Department of Anesthesia and Intensive Care, Copenhagen University Hospital-North Zealand, Hilleroed, Denmark.
Department of Clinical Microbiology, Copenhagen University Hospital-Rigshospitalet, Copenhagen, Denmark.
J Breath Res. 2023 Sep 25;17(4). doi: 10.1088/1752-7163/acf607.

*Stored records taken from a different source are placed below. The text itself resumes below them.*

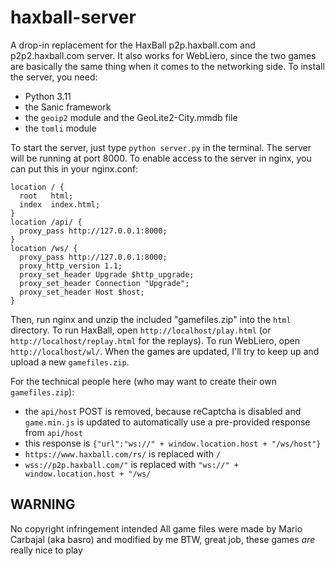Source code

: # haxball-server
A drop-in replacement for the HaxBall p2p.haxball.com and p2p2.haxball.com server. It also works for WebLiero, since the two games are basically the same thing when it comes to the networking side.
To install the server, you need:
* Python 3.11
* the Sanic framework
* the `geoip2` module and the GeoLite2-City.mmdb file
* the `tomli` module

To start the server, just type `python server.py` in the terminal.
The server will be running at port 8000.
To enable access to the server in nginx, you can put this in your nginx.conf:
```
location / {
  root   html;
  index  index.html;
}
location /api/ {
  proxy_pass http://127.0.0.1:8000;
}
location /ws/ {
  proxy_pass http://127.0.0.1:8000;
  proxy_http_version 1.1;
  proxy_set_header Upgrade $http_upgrade;
  proxy_set_header Connection "Upgrade";
  proxy_set_header Host $host;
}
```
Then, run nginx and unzip the included "gamefiles.zip" into the `html` directory.
To run HaxBall, open `http://localhost/play.html` (or `http://localhost/replay.html` for the replays).
To run WebLiero, open `http://localhost/wl/`.
When the games are updated, I'll try to keep up and upload a new `gamefiles.zip`.

For the technical people here (who may want to create their own `gamefiles.zip`):
* the `api/host` POST is removed, because reCaptcha is disabled and `game.min.js` is updated to automatically use a pre-provided response from `api/host`
* this response is `{"url":"ws://" + window.location.host + "/ws/host"}`
* `https://www.haxball.com/rs/` is replaced with `/`
* `wss://p2p.haxball.com/"` is replaced with `"ws://" + window.location.host + "/ws/`

## WARNING
No copyright infringement intended
All game files were made by Mario Carbajal (aka basro) and modified by me
BTW, great job, these games *are* really nice to play
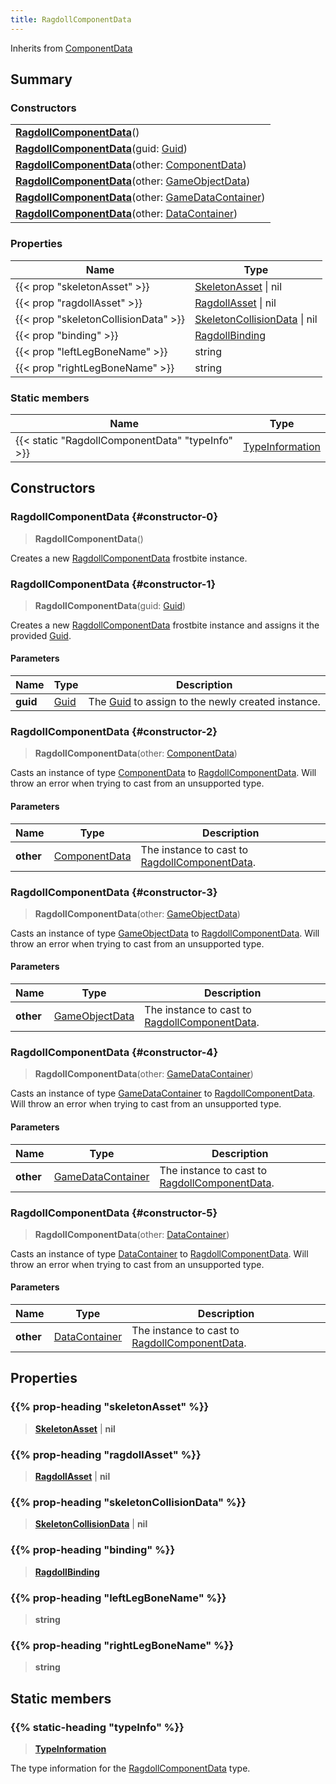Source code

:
 ```yaml
---
title: RagdollComponentData
---
```


Inherits from [ComponentData](/vext/ref/fb/componentdata)

## Summary

### Constructors

|  |
| --- |
| **[RagdollComponentData](#constructor-0)**() |
| **[RagdollComponentData](#constructor-1)**(guid: [Guid](/vext/ref/shared/type/guid)) |
| **[RagdollComponentData](#constructor-2)**(other: [ComponentData](/vext/ref/fb/componentdata)) |
| **[RagdollComponentData](#constructor-3)**(other: [GameObjectData](/vext/ref/fb/gameobjectdata)) |
| **[RagdollComponentData](#constructor-4)**(other: [GameDataContainer](/vext/ref/fb/gamedatacontainer)) |
| **[RagdollComponentData](#constructor-5)**(other: [DataContainer](/vext/ref/shared/type/datacontainer)) |

### Properties

| Name | Type |
| ---- | ---- |
| {{< prop "skeletonAsset" >}} | [SkeletonAsset](/vext/ref/fb/skeletonasset) \| nil |
| {{< prop "ragdollAsset" >}} | [RagdollAsset](/vext/ref/fb/ragdollasset) \| nil |
| {{< prop "skeletonCollisionData" >}} | [SkeletonCollisionData](/vext/ref/fb/skeletoncollisiondata) \| nil |
| {{< prop "binding" >}} | [RagdollBinding](/vext/ref/fb/ragdollbinding) |
| {{< prop "leftLegBoneName" >}} | string |
| {{< prop "rightLegBoneName" >}} | string |

### Static members

| Name | Type |
| ---- | ---- |
| {{< static "RagdollComponentData" "typeInfo" >}} | [TypeInformation](/vext/ref/shared/type/typeinformation) |

## Constructors

### RagdollComponentData {#constructor-0}

> **RagdollComponentData**()

Creates a new [RagdollComponentData](/vext/ref/fb/ragdollcomponentdata) frostbite instance.

### RagdollComponentData {#constructor-1}

> **RagdollComponentData**(guid: [Guid](/vext/ref/shared/type/guid))

Creates a new [RagdollComponentData](/vext/ref/fb/ragdollcomponentdata) frostbite instance and assigns it the provided [Guid](/vext/ref/shared/type/guid).

#### Parameters

| Name | Type | Description |
| ---- | ---- | ----------- |
| **guid** | [Guid](/vext/ref/shared/type/guid) | The [Guid](/vext/ref/shared/type/guid) to assign to the newly created instance. |

### RagdollComponentData {#constructor-2}

> **RagdollComponentData**(other: [ComponentData](/vext/ref/fb/componentdata))

Casts an instance of type [ComponentData](/vext/ref/fb/componentdata) to [RagdollComponentData](/vext/ref/fb/ragdollcomponentdata). Will throw an error when trying to cast from an unsupported type.

#### Parameters

| Name | Type | Description |
| ---- | ---- | ----------- |
| **other** | [ComponentData](/vext/ref/fb/componentdata) | The instance to cast to [RagdollComponentData](/vext/ref/fb/ragdollcomponentdata). |

### RagdollComponentData {#constructor-3}

> **RagdollComponentData**(other: [GameObjectData](/vext/ref/fb/gameobjectdata))

Casts an instance of type [GameObjectData](/vext/ref/fb/gameobjectdata) to [RagdollComponentData](/vext/ref/fb/ragdollcomponentdata). Will throw an error when trying to cast from an unsupported type.

#### Parameters

| Name | Type | Description |
| ---- | ---- | ----------- |
| **other** | [GameObjectData](/vext/ref/fb/gameobjectdata) | The instance to cast to [RagdollComponentData](/vext/ref/fb/ragdollcomponentdata). |

### RagdollComponentData {#constructor-4}

> **RagdollComponentData**(other: [GameDataContainer](/vext/ref/fb/gamedatacontainer))

Casts an instance of type [GameDataContainer](/vext/ref/fb/gamedatacontainer) to [RagdollComponentData](/vext/ref/fb/ragdollcomponentdata). Will throw an error when trying to cast from an unsupported type.

#### Parameters

| Name | Type | Description |
| ---- | ---- | ----------- |
| **other** | [GameDataContainer](/vext/ref/fb/gamedatacontainer) | The instance to cast to [RagdollComponentData](/vext/ref/fb/ragdollcomponentdata). |

### RagdollComponentData {#constructor-5}

> **RagdollComponentData**(other: [DataContainer](/vext/ref/shared/type/datacontainer))

Casts an instance of type [DataContainer](/vext/ref/shared/type/datacontainer) to [RagdollComponentData](/vext/ref/fb/ragdollcomponentdata). Will throw an error when trying to cast from an unsupported type.

#### Parameters

| Name | Type | Description |
| ---- | ---- | ----------- |
| **other** | [DataContainer](/vext/ref/shared/type/datacontainer) | The instance to cast to [RagdollComponentData](/vext/ref/fb/ragdollcomponentdata). |

## Properties

### {{% prop-heading "skeletonAsset" %}}

> **[SkeletonAsset](/vext/ref/fb/skeletonasset)** \| **nil**

### {{% prop-heading "ragdollAsset" %}}

> **[RagdollAsset](/vext/ref/fb/ragdollasset)** \| **nil**

### {{% prop-heading "skeletonCollisionData" %}}

> **[SkeletonCollisionData](/vext/ref/fb/skeletoncollisiondata)** \| **nil**

### {{% prop-heading "binding" %}}

> **[RagdollBinding](/vext/ref/fb/ragdollbinding)**

### {{% prop-heading "leftLegBoneName" %}}

> **string**

### {{% prop-heading "rightLegBoneName" %}}

> **string**

## Static members

### {{% static-heading "typeInfo" %}}

> **[TypeInformation](/vext/ref/shared/type/typeinformation)**

The type information for the [RagdollComponentData](/vext/ref/fb/ragdollcomponentdata) type.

It can be a clinical challenge to distinguish inflammation from infection in critically ill patients. Therefore, valid and conclusive surrogate markers for infections are desired. Nitric oxide (NO) might be that marker since concentrations of exhaled NO have shown to change in the presence of various diseases. This observational, prospective, single-center feasibility study aimed to investigate if fractional exhaled NO (FeNO) can be measured in intubated patients with or without infection, pneumonia and septic shock in a standardized, reliable setting. 20 intubated patients in the intensive care unit (ICU) were included for analysis. FeNO mean values were measured in the endotracheal tube via the suction channel using a chemiluminescence based analyzer. We developed a pragmatic method to measure FeNO repeatedly and reliably in intubated patients using a chemiluminescence based analyzer. We found a median of 0.98 (0.59-1.44) FeNO mean (ppb) in exhaled breath from all 20 intubated patient. Intubated patient with suspected infection had a significantly lower median FeNO mean compared with the intubated patients without suspected infection. Similarly did patients with septic shock demonstrate a significantly lower median FeNO mean than without septic shock. We found no statistical difference in median FeNO mean for intubated patients with pneumonia. It was feasible to measure FeNO in intubated patients in the ICU. Our results indicate decreased levels of FeNO in infected intubated patients in the ICU. The study was not powered to provide firm conclusions, so larger trials are needed to confirm the results and to prove FeNO as a useful biomarker for distinguishment between infection and inflammation in the ICU.
在危重病患者中区分炎症和感染可能具有临床挑战性。因此,需要有效的、明确的感染替代标志物。一氧化氮(NO)可能就是这样的标志物,因为呼气中 NO 的浓度已被证明在存在各种疾病时会发生变化。这项观察性、前瞻性、单中心可行性研究旨在调查在标准化、可靠的环境中,是否可以在有或没有感染、肺炎和感染性休克的气管插管患者中测量呼出气中 NO 分数(FeNO)。共纳入 20 名 ICU 中的气管插管患者进行分析。使用基于化学发光的分析仪通过抽吸通道在气管内导管中测量 FeNO 平均值。我们开发了一种实用的方法,使用基于化学发光的分析仪在气管插管患者中反复、可靠地测量 FeNO。我们发现所有 20 名气管插管患者的呼气中 FeNO 平均值中位数为 0.98(0.59-1.44)(ppb)。与无疑似感染的气管插管患者相比,疑似感染的气管插管患者的 FeNO 平均值中位数显著降低。同样,患有感染性休克的患者的 FeNO 平均值中位数也显著低于无感染性休克的患者。我们发现肺炎气管插管患者的 FeNO 平均值中位数无统计学差异。在 ICU 中测量气管插管患者的 FeNO 是可行的。我们的结果表明,ICU 中感染的气管插管患者的 FeNO 水平降低。该研究没有足够的能力提供确凿的结论,因此需要更大的试验来证实这些结果,并证明 FeNO 作为区分 ICU 中感染和炎症的有用生物标志物的作用。